Blog contribution provided by Tazra Mitchell, Public Policy Analyst with the NC Budget and Tax Center
The federal budget process would become a bit more stable and predictable if the recently introduced Stop Tax Haven Abuse Act is enacted. This bill, which has been introduced by Senator Carl Levin, would raise at least $200 billion over the next 10 years by closing corporate tax loopholes that allows multinationals to shield their offshore profits from taxation. The bill’s passage would deliver a more balanced approach to addressing the federal deficit and help prevent a second round of across-the-board cuts that will only further harm the nation’s most vulnerable citizens at a time when hardship remains high.

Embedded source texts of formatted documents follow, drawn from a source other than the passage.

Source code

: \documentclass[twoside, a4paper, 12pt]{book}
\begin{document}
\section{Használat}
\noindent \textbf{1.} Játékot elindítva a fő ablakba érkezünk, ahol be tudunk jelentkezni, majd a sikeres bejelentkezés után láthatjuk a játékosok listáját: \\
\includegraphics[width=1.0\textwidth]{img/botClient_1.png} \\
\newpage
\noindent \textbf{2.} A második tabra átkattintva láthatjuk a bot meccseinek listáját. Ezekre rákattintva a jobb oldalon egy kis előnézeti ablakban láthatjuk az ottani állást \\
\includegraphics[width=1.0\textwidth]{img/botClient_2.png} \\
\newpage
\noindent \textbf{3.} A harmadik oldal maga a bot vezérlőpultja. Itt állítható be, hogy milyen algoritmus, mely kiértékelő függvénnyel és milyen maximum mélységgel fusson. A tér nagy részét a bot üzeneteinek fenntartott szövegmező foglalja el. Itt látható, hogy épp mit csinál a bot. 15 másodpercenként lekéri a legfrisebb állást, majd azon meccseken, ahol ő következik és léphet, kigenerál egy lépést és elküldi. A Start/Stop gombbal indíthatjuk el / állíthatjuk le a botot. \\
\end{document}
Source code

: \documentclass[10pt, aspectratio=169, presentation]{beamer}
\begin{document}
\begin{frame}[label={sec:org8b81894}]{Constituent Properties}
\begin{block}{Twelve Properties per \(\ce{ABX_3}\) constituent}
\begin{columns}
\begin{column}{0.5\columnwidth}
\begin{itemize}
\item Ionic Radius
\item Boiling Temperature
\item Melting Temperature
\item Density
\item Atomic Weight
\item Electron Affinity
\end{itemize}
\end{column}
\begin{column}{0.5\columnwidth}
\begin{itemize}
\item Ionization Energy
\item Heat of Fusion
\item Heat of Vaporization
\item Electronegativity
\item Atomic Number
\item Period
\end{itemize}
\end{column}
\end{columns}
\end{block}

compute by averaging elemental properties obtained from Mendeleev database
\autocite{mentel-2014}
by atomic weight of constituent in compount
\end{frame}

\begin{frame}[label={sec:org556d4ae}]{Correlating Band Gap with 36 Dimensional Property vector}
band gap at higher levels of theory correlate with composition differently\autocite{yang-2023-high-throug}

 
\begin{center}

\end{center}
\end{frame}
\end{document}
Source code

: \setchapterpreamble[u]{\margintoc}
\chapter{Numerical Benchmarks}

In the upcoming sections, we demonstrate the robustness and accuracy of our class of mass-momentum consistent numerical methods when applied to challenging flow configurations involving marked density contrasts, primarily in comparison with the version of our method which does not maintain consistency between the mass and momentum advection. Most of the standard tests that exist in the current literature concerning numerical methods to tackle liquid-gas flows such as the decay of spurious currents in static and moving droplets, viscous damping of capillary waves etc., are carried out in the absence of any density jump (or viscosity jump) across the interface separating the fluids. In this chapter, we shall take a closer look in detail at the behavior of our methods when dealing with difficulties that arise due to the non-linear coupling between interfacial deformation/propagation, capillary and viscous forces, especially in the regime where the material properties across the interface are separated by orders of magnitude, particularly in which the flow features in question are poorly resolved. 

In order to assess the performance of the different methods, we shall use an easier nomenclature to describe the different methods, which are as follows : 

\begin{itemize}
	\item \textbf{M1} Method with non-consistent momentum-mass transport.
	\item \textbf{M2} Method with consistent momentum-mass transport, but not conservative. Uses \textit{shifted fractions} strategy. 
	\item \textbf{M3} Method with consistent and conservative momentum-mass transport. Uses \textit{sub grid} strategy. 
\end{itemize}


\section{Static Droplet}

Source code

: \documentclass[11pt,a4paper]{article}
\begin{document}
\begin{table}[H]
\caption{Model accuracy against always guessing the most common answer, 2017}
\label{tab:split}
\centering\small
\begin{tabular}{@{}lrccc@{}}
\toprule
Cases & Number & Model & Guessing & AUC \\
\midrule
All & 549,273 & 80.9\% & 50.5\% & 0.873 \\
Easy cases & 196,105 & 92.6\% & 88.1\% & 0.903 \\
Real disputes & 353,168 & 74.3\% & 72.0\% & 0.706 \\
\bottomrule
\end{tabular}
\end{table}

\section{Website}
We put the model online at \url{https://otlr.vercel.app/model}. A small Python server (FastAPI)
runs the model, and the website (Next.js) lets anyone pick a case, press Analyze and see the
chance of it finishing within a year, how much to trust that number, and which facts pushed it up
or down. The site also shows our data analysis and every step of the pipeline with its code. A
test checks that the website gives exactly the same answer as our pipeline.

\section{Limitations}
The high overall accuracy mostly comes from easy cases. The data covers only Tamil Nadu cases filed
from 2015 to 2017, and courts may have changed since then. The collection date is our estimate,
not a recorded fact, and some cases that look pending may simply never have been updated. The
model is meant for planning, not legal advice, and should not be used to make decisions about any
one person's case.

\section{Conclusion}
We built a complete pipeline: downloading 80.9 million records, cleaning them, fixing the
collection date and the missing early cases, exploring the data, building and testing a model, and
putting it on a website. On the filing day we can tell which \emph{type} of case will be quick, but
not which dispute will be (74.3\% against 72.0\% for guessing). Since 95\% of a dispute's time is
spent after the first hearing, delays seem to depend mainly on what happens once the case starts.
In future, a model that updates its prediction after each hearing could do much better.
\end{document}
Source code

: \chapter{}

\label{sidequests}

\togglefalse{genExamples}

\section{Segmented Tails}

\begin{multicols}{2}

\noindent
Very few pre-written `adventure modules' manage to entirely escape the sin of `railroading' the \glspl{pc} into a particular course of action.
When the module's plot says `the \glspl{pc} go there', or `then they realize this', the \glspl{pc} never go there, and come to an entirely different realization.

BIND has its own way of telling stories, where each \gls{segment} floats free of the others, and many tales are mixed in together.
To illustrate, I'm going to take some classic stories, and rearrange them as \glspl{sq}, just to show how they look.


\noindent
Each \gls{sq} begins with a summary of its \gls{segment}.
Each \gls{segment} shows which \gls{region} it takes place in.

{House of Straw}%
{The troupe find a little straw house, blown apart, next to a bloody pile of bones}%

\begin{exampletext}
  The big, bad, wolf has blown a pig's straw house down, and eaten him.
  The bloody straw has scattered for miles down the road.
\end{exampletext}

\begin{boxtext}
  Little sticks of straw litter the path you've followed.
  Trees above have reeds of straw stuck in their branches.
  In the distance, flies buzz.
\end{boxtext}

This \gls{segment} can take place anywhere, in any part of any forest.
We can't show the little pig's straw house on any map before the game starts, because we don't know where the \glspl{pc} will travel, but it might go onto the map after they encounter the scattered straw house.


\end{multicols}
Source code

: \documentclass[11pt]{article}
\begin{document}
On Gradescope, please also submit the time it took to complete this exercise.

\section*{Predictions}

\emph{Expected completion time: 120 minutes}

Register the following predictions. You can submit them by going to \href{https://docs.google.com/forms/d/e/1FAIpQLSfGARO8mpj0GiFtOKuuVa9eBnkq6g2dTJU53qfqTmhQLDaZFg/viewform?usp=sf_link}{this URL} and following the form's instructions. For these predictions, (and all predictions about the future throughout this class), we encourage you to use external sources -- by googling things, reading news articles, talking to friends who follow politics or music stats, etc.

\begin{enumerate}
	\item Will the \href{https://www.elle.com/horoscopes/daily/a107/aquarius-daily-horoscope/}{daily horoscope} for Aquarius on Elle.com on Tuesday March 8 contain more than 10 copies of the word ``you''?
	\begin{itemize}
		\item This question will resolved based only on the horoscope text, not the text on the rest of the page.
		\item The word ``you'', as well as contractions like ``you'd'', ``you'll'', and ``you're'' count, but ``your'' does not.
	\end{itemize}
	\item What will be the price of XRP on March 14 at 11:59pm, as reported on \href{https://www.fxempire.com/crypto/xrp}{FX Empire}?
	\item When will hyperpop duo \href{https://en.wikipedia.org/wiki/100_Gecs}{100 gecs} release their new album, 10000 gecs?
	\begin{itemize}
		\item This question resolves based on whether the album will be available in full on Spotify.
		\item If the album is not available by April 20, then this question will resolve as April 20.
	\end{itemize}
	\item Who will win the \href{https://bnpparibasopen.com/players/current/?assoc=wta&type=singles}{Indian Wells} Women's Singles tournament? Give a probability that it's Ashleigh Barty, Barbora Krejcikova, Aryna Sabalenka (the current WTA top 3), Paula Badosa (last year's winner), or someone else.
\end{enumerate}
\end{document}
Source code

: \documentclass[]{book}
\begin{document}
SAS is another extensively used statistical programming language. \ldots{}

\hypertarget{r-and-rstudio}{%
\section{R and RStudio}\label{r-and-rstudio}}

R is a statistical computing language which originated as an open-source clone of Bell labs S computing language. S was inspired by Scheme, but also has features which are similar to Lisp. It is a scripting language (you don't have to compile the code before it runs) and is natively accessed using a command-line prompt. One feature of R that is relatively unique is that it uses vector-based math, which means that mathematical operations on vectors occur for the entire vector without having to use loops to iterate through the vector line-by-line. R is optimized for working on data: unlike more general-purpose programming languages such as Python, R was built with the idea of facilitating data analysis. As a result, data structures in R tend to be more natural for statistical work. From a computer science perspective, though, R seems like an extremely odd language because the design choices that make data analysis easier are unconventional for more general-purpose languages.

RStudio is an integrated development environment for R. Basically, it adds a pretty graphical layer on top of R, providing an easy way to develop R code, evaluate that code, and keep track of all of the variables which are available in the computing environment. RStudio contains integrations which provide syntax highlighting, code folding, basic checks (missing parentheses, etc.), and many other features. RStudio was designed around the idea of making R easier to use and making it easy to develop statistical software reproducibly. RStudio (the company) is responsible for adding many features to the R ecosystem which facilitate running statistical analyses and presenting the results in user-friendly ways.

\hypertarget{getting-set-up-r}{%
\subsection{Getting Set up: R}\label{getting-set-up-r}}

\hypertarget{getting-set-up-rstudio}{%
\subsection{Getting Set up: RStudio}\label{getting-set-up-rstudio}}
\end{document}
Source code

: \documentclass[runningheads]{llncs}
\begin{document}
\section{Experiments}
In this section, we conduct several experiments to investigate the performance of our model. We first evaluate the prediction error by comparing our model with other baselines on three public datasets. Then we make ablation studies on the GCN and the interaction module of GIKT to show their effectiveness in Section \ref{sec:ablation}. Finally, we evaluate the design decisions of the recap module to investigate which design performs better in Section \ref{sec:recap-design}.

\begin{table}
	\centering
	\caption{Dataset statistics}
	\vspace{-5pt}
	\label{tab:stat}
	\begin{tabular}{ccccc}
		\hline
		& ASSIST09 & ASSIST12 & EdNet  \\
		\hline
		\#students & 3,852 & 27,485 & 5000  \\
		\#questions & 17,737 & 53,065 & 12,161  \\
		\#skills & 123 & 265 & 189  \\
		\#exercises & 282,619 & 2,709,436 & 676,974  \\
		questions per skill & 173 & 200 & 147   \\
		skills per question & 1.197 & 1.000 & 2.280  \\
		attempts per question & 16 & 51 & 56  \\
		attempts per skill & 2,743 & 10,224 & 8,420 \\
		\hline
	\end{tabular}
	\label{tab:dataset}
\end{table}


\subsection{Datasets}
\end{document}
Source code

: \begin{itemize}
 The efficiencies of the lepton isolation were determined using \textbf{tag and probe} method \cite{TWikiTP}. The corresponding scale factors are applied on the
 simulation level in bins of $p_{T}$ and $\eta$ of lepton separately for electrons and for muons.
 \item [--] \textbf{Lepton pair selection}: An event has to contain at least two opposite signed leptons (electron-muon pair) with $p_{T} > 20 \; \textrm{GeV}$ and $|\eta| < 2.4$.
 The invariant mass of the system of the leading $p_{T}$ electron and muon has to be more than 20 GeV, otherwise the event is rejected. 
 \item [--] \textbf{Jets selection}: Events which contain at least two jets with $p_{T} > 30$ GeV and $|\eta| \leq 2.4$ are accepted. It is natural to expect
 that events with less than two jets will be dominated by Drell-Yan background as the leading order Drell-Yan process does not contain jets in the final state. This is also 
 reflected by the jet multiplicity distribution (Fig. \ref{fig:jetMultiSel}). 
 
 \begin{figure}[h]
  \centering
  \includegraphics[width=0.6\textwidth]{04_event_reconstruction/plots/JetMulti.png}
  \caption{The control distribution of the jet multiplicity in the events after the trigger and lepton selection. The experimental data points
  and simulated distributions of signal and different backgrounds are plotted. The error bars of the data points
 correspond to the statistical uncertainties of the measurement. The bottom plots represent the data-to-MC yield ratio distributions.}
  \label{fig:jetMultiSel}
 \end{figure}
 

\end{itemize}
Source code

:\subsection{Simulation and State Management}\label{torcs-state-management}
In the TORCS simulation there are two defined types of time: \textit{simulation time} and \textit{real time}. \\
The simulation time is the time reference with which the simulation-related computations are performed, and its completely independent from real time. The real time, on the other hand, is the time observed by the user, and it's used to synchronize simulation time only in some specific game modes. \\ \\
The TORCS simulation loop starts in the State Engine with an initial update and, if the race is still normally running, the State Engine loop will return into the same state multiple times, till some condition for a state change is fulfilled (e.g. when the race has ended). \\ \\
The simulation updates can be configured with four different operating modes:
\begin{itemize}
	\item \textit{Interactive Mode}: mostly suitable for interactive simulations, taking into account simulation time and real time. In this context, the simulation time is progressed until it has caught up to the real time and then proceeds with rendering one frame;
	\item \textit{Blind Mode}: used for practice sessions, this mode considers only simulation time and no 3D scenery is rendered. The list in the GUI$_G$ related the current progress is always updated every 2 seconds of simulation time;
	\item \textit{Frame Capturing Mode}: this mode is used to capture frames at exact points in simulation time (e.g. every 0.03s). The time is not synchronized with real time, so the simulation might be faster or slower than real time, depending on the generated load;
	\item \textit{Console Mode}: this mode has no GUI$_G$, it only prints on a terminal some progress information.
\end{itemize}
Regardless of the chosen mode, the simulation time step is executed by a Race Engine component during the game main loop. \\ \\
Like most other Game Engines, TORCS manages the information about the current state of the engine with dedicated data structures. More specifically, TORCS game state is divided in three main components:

One of the major reforms within the bill is to eliminate tax incentives for US companies to move jobs and operations offshore, saving an estimated $60 billion. Currently, businesses can move production to another country and never pay taxes on their profits as long as they park such profits overseas indefinitely. Yet to their advantage, businesses can immediately deduct the expenses incurred building and operating new plants, including expenses related to shipping materials abroad and severance packages for laid-off employees. The bill would end such practice by forcing corporations to pay taxes on their offshore profits before they are able to deduct any associated offshore expenses from their tax bill.
Businesses benefit from public investments and rely on an educated workforce and a solid transportation system that helps them get their goods to market. As such, it is in the best interest of all taxpayers, especially small businesses, for multinational corporations to pay their fair share.